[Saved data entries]
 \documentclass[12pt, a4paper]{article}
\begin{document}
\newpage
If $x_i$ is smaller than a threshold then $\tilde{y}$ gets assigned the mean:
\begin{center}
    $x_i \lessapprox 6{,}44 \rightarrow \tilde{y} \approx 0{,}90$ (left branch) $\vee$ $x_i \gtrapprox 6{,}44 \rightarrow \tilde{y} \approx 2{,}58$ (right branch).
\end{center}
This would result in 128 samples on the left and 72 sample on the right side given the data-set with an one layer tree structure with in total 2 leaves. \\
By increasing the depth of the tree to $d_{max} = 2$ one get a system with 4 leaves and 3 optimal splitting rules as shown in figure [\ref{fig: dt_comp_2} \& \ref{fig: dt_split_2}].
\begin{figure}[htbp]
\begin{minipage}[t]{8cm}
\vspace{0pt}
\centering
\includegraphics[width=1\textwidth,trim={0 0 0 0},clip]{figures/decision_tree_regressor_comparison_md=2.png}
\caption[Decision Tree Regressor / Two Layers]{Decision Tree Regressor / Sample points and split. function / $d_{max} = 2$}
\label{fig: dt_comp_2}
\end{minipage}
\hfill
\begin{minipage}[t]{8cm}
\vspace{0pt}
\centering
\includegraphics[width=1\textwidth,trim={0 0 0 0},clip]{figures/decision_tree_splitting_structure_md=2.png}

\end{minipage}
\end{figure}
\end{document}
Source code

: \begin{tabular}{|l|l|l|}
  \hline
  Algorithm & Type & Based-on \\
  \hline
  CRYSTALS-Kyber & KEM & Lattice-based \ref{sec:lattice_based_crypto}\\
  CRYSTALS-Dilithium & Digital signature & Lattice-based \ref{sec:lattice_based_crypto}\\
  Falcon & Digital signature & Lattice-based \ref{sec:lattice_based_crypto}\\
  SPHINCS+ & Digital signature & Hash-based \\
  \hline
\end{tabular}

PROBLEM DETAILS :: Would you copy out each line of the records above where the word "Lattice" occurs?

EXERCISE RESULT ::
  CRYSTALS-Kyber & KEM & Lattice-based \ref{sec:lattice_based_crypto}\\
  CRYSTALS-Dilithium & Digital signature & Lattice-based \ref{sec:lattice_based_crypto}\\
  Falcon & Digital signature & Lattice-based \ref{sec:lattice_based_crypto}\\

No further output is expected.